Meta-learning focuses on the student’s reflection, adaptation of learning methods, and understanding of process. The goal for students is to become aware of, and increasingly able to correct and reflect on, their learning process. To set goals related to meta-learning, we developed the “The five innovation competencies”. The model was developed to address the need for a formative assessment tool. It provides an overall overview of the innovation competencies and associated learning goals. It should be regarded as a dialogue tool for a constructive didactic conversation about students’ innovation competencies.

The description of innovation competencies focuses on the students’ ability to act in the process rather than on the students’ products. When assessing students’ innovation competencies, it is therefore not necessarily important to look at whether the products or ideas that the students develop are innovative. On the other hand, it is essential to look at how students act and work with issues or challenges from a field of practice. Thus, a student can be competent in innovation, even if the student’s ideas or solution proposals are not new. If the core in the concept of innovation related to learning is that the students can use relevant professional knowledge to come up with proposals that can improve a practice and create value for a recipient, then innovation competencies can be defined as follows (Nielsen, 2015)

A student has innovation competencies if the student, alone or together with others, can:

  • generate ideas for solutions to a problem from an existing practice based on relevant knowledge.
  • evaluate these ideas in terms of their usefulness, feasibility and potential value creation and use this assessment in the selection and execution of ideas.
  • convey these ideas to different recipients

The figure illustrates the understanding of the overall concept of innovation competencies. Innovation competencies contain five basic innovation competencies, which in connection with  iterative processes and other teaching can be used to formulate learning goals or be seen as signs of learning (Andersen, 2020)

As mentioned earlier, the concept of innovation competencies can be described through five basic competencies.
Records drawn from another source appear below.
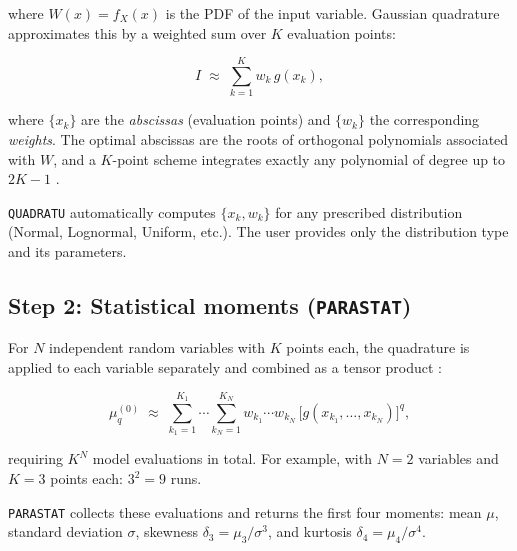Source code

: where $W(x) = f_X(x)$ is the PDF of the input variable. Gaussian quadrature approximates this by a weighted sum over $K$ evaluation points:

\begin{equation}
    I \;\approx\; \sum_{k=1}^{K} w_k\, g(x_k),
    \label{eq:quad-1d}
\end{equation}

where $\{x_k\}$ are the \emph{abscissas} (evaluation points) and $\{w_k\}$ the corresponding \emph{weights}. The optimal abscissas are the roots of orthogonal polynomials associated with $W$, and a $K$-point scheme integrates exactly any polynomial of degree up to $2K - 1$ \cite{sudret2003}.

\texttt{QUADRATU} automatically computes $\{x_k, w_k\}$ for any prescribed distribution (Normal, Lognormal, Uniform, etc.). The user provides only the distribution type and its parameters.

\subsection{Step 2: Statistical moments (\texttt{PARASTAT})} \label{sec:quad-moments}

For $N$ independent random variables with $K$ points each, the quadrature is applied to each variable separately and combined as a tensor product \cite{sudret2003}:

\begin{equation}
    \mu_q^{(0)} \;\approx\;
    \sum_{k_1=1}^{K_1} \cdots \sum_{k_N=1}^{K_N}
    w_{k_1} \cdots w_{k_N}\,
    \bigl[g(x_{k_1}, \ldots, x_{k_N})\bigr]^q,
    \label{eq:moment-quadrature}
\end{equation}

requiring $K^N$ model evaluations in total. For example, with $N = 2$ variables and $K = 3$ points each: $3^2 = 9$ runs.

\texttt{PARASTAT} collects these evaluations and returns the first four moments: mean $\mu$, standard deviation $\sigma$, skewness $\delta_3 = \mu_3/\sigma^3$, and kurtosis $\delta_4 = \mu_4/\sigma^4$.

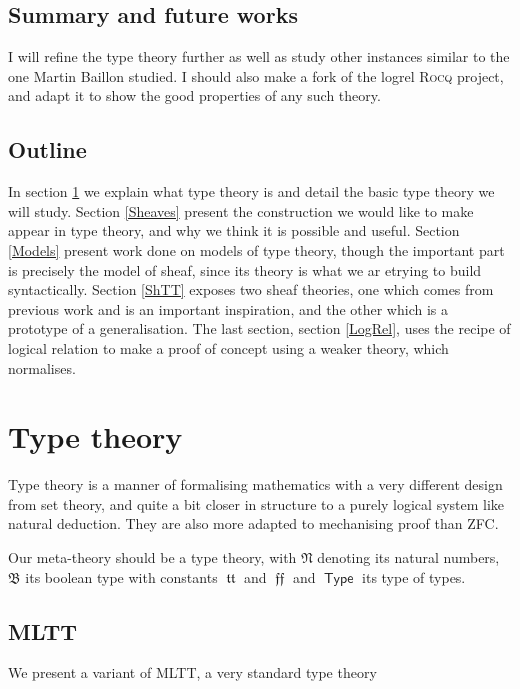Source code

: \documentclass[11pt]{article}
\DeclareMathOperator{\Type}{\mathsf{Type}}
\DeclareMathOperator{\mtrue}{\mathfrak{tt}}
\DeclareMathOperator{\mfalse}{\mathfrak{ff}}
\newcommand{\0}{\mathbf{0}}
\newcommand{\1}{\mathbf{1}}
\newcommand{\mnat}{\mathfrak{N}}
\newcommand{\mbool}{\mathfrak{B}}
\begin{document}
\subsection*{Summary and future works}
I will refine the type theory further as well as study other instances similar to the one Martin Baillon studied.
I should also make a fork of the logrel \textsc{Rocq} project, and adapt it to show the good properties of any such theory.
\newpage
\tableofcontents
\newpage



\subsection*{Outline}

In section \ref{TT} we explain what type theory is and detail the basic type theory we will study. Section \ref{Sheaves} present the construction we would like to make appear in type theory, and why we think it is possible and useful. Section \ref{Models} present work done on models of type theory, though the important part is precisely the model of sheaf, since its theory is what we ar etrying to build syntactically. Section \ref{ShTT} exposes two sheaf theories, one which comes from previous work and is an important inspiration, and the other which is a prototype of a generalisation. The last section, section \ref{LogRel}, uses the recipe of logical relation to make a proof of concept using a weaker theory, which normalises.

\section{Type theory}\label{TT}

Type theory is a manner of formalising mathematics with a very different design from set theory, and quite a bit closer in structure to a purely logical system like natural deduction. They are also more adapted to mechanising proof than ZFC.

Our meta-theory should be a type theory, with $\mnat$ denoting its natural numbers, $\mbool$ its boolean type with constants $\mtrue$ and $\mfalse$ and $\Type$ its type of types.

\subsection{MLTT}
We present a variant of MLTT, a very standard type theory
\end{document}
The five competencies can be broken down into three sub-competencies. The sub-competencies provide a direct description of the innovative student’s actions. For each of the 15 sub-competencies, the PBL Competencies Model indicates several suggestions for signs of learning. In our experience, the PBL Competencies Model can help teachers to become aware of when students’ innovative competencies are brought into play.

We have used the model to:

  • Reflect on and assess students’ innovative ompetencies
  • Track student progress over time
  • Identify achieved learning goals and set new learning goals.